God Loves, Man Kills

Everything About Fiction You Never Wanted to Know.
"Once more, genocide in the name of God. A story as old as the race."
Magneto

A story first published in 1982, God Loves, Man Kills is one of the most famous X-Men stories from the Claremont period. Writing in the midst of the rise of televangelists of the 1980s, Chris Claremont and artist Brent Anderson presented a story with a new foe for the X-Men who stood out from previous villains. Taking on issues such as prejudice, religion and the growing Christian fundamentalism of the time, the story proved to be a hit and was one of the influences for the second X-Men movie.
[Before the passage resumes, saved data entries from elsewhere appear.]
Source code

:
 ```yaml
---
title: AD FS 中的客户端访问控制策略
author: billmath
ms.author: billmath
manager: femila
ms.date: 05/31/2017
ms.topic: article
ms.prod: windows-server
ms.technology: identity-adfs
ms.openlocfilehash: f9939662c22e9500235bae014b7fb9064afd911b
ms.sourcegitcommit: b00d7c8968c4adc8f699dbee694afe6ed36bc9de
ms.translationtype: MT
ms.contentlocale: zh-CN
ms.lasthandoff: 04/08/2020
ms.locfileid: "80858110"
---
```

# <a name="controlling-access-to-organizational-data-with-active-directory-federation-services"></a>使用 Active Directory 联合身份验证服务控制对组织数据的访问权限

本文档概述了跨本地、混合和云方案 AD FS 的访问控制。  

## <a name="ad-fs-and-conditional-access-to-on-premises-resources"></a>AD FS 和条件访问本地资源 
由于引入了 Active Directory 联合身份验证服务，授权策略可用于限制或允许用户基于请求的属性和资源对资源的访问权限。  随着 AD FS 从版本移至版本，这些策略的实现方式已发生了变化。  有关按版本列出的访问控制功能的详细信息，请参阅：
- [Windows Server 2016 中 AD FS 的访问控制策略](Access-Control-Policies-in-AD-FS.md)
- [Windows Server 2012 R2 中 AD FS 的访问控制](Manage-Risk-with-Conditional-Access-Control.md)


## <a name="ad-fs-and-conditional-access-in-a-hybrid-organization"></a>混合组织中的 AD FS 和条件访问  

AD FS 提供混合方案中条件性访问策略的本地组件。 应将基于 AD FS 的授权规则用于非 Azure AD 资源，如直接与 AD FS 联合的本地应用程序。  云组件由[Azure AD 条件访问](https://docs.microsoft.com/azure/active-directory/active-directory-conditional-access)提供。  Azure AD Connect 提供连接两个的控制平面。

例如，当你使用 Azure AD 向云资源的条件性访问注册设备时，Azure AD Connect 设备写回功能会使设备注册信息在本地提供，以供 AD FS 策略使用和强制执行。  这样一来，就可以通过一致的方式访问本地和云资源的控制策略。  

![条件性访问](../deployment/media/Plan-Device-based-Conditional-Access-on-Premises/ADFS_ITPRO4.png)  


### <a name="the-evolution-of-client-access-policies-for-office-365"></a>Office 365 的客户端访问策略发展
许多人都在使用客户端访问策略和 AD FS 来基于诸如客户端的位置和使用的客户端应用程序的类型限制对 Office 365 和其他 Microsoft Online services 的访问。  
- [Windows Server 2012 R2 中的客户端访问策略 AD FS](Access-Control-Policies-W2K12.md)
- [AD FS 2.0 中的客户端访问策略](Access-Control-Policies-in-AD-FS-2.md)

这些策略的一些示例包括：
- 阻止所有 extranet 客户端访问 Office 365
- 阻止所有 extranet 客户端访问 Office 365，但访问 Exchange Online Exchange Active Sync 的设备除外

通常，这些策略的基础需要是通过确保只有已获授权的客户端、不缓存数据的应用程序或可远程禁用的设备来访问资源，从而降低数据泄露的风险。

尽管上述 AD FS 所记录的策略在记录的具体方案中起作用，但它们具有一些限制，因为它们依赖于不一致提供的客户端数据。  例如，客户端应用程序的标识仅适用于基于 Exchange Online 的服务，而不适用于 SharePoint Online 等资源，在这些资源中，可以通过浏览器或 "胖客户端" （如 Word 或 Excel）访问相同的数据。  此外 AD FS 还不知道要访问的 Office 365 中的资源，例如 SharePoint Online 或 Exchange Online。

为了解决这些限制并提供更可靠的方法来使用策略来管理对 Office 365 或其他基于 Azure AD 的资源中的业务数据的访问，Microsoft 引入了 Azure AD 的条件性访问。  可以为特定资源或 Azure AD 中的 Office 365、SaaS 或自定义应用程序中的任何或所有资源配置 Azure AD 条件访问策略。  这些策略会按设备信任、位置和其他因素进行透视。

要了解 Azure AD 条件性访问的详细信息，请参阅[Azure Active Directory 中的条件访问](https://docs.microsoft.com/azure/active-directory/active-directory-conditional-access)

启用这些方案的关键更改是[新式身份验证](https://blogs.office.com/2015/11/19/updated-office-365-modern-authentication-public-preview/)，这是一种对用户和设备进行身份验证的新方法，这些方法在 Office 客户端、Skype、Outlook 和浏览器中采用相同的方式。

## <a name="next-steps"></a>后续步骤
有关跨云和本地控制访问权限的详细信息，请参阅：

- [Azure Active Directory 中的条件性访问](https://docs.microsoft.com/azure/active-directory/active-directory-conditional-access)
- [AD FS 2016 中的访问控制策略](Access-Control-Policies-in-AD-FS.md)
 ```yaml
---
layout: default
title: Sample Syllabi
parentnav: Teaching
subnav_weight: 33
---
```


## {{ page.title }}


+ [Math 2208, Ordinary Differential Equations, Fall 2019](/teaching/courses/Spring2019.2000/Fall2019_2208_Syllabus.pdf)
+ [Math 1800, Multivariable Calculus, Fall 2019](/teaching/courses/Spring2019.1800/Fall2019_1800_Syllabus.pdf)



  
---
Tropes used in God Loves, Man Kills include:
  • Cold-Blooded Torture: Magneto does... something to the Purifiers to make them tell the X-Men of Striker's plans. Only Nightcrawler provides objection to it. Also a case of Bad Guys Do the Dirty Work.
    • Nightcrawler averts this when he takes his own prisoner (Stryker's brainwashing expert), preferring instead to use threats and his own demonic looks to intimidate the man.
  • The Dragon: Anne, to Stryker. It doesn't work out well for her.
  • Enemy Mine: William Stryker's crusade against Mutants provides the need for Magneto to team up with the X-Men to confront him.
  • Faking the Dead: The Purifiers' fraud fools the police, but doesn't hold up to Wolverine's enhanced senses.
  • Offing the Offspring: Long ago, this is how Stryker dealt with his newborn mutant son.
  • Reasonable Authority Figure: The police watching over Stryker's rally comment on their disbelief over his message and later step in to help the X-Men.
    • Another is the unnamed senator in the audience.
  • Sinister Minister: Stryker is probably one of the best examples for this trope to come from Marvel: a fanatic who believes that God wants him to wipe out every Mutant in the world under the idea that Mutants are created by Satan.
  • Villainous Valor: To escape Magneto and the X-Men, and report their doings to her mentor, Stryker's dragon Anne pries open the doors of a runaway elevator and leaps a perilous distance down to a roof.
  • Would Hurt a Child: In the very first scene, Purifiers murder two young children. Stryker later attempts to shoot the then 13-year-old Kitty Pryde himself.